Ik had hem de avond ervoor al zien scharrelen rond ons vakantiehuis. Mijn kleinzoons sliepen al. Nu was het in de vroege ochtend en zaten ze aan hun ontbijt. Een heuse Texelse fazant. Met zijn kenmerkende rode kop en dat hese geluid. Het leek me een aardig tam beestje.
Kom vlug voor het raam kijken, zei ik. Een halve broodkorst van het bordje van de jongste grissend. Even de fazant voeren, kijken of hij dichterbij komt. Onderweg naar de tuindeur voelde ik dat ik die moest opendoen met mijn linkerhand. De broodkorst was rijkelijk voorzien van biologische aardbeienjam.
De fazant keek op en deed een paar stapjes in mijn richting. Ik trok een klein stukje van de broodkorst en gooide dat wel gemikt naar de fazant. Het stukje brood kwam wegens grote plakkracht slechts anderhalve meter van mijn voeten op de grond.
Geen probleem voor de fazant. Het enige wat telde is dat hij moest zien waar het brood de grond raakte. Anders bleef hij me aankijken. De aardbeienjam beviel hem blijkbaar. Het was een beetje een verschoten fazant, met vale veren. Alsof hij wat te lang in een etalage in de zon had gelegen.

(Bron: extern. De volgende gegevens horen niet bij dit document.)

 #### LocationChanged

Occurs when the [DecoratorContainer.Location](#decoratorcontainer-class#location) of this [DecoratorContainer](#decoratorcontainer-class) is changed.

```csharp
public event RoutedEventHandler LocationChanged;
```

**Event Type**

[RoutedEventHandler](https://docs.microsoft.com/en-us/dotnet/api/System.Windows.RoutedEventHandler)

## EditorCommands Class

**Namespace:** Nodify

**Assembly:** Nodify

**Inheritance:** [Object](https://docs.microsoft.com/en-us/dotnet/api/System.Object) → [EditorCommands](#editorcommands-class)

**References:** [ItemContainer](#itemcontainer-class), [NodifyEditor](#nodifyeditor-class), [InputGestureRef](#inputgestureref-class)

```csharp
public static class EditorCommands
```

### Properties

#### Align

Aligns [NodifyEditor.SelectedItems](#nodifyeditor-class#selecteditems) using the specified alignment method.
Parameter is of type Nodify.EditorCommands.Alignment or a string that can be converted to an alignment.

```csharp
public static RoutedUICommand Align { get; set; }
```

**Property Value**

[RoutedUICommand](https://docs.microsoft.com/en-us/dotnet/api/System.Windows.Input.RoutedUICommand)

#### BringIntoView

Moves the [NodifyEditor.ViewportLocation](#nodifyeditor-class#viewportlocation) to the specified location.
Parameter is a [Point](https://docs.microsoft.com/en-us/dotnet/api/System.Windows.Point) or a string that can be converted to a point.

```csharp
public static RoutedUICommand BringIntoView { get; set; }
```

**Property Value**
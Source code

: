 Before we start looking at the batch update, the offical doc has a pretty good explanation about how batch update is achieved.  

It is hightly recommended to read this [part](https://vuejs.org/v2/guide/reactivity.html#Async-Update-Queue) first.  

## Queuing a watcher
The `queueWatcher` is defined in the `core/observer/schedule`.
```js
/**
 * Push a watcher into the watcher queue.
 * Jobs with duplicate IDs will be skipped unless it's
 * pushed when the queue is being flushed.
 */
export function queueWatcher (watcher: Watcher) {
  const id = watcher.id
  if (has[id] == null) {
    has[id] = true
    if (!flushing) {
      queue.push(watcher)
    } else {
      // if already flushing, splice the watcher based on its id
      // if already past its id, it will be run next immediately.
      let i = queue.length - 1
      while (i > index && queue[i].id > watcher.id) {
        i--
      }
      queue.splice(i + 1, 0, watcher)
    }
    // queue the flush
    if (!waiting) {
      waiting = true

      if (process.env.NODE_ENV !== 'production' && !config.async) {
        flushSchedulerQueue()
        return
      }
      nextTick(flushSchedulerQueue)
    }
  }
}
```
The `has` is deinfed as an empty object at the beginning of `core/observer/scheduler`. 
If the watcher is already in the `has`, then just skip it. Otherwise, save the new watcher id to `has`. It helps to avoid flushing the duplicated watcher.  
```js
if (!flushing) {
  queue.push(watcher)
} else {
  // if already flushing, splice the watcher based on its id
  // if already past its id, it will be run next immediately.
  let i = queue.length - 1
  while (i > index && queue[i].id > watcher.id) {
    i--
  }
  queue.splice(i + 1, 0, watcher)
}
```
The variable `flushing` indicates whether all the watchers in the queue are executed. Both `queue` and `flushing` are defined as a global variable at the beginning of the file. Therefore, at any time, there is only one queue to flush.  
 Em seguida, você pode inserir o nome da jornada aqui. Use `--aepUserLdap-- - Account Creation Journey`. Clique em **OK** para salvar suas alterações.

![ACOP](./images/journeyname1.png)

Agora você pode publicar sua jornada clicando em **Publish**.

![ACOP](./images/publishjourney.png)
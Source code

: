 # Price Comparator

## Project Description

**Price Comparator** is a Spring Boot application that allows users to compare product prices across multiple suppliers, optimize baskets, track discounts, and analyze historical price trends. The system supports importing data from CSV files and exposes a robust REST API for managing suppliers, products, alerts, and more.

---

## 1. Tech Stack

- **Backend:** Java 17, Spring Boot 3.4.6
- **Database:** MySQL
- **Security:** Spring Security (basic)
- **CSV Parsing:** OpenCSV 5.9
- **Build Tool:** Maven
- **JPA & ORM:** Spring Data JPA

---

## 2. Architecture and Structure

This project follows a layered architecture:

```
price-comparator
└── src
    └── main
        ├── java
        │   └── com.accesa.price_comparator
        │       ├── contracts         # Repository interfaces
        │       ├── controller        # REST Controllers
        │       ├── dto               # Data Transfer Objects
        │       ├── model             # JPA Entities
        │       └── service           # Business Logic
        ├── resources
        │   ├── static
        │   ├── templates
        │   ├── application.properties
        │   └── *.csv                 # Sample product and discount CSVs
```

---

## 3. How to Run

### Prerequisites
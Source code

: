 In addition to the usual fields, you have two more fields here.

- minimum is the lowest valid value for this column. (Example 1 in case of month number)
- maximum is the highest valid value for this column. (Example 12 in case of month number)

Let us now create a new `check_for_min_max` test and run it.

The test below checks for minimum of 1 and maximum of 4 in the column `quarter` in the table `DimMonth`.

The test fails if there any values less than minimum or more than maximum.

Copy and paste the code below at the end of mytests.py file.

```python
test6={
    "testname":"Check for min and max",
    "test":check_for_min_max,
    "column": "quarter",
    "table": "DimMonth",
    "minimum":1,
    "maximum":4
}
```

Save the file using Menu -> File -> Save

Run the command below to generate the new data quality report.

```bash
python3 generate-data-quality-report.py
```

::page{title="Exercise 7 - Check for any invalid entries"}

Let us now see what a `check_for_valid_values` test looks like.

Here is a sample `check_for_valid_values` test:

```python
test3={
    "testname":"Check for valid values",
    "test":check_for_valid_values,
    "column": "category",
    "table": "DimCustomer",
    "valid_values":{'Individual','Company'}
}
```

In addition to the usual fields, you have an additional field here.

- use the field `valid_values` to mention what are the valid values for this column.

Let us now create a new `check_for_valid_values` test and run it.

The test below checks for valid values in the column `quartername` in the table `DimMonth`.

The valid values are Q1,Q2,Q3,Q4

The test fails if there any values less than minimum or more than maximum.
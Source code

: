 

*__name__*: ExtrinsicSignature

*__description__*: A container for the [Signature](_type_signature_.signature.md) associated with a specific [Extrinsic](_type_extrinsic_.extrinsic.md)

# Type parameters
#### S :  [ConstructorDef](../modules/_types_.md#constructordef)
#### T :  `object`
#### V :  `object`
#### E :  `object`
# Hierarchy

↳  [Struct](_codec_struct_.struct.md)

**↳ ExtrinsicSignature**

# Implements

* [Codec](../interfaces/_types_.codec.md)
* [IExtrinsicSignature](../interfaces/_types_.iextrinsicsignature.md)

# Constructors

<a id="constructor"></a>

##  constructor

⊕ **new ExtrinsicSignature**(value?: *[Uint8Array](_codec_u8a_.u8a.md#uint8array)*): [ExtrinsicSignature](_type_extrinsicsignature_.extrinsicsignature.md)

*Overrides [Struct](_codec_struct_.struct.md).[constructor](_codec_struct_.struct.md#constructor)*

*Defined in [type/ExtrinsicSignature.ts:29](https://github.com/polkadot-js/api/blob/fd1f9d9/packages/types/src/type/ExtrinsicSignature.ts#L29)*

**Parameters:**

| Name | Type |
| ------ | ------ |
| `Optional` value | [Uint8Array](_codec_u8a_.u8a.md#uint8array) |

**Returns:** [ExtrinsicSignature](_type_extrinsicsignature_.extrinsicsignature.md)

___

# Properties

Achter het raam werd genoten en gewezen. De fazant kwam bijna op aaiafstand. Ik zag iets vreemds op z’n kop. Een metalen sprietje, zo groot als een halve speld en even dun. Als een antenne midden op zijn kop.
Over het schelpenpad kwam een golfkarretje met aanhanger aangereden. Met een energiek ogende jonge vrouw achter het stuur. Deze ochtend was vol verrassingen.
De fazant liep naar het karretje en plofte halverwege neer in het gras. Uit de aanhanger sprong iets wat leek op een vos. De vos pakte de roerloze fazant voorzichtig bij zijn nek en deponeerde hem in een mand op de aanhanger. De vos had ook al zo’n sprietje op zijn kop.
Wat verdwaasd en met een leeg gevoel ging ik naar binnen en waste de jam van mijn handen. Ik liep doelloos door de gang naar de voordeur. Keek in het voorbijgaan even in de spiegel. Geen speldje te zien. Wel dat bobbeltje bij mijn linkeroor. Ik deed de voordeur open en liep naar het wachtende golfkarretje. Hallo, zei ze, kom maar naast me zitten. Daar had ik nog precies genoeg energie voor. Er stak zo’n naaldje als een piercing door haar oor.
Ik hoorde nog uit de voordeur: Opa! Ooohhpaa! Waar ga je naar toe, ik wil met je mee!
Zoemend zette het golfkarretje zich in beweging. Over een uurtje zou ik weer terug zijn en zou de fazant ook weer vol energie scharrelen tussen de struiken, zei ze.
Dat uurtje later bij de koffie vroeg de oudste: waarom mocht ik niet mee opa, ik riep je nog? Oh, ik was zeker al te ver weg. We gaan zo naar Ecomare, kijken naar het voeren van de zeehonden. Ga je mee?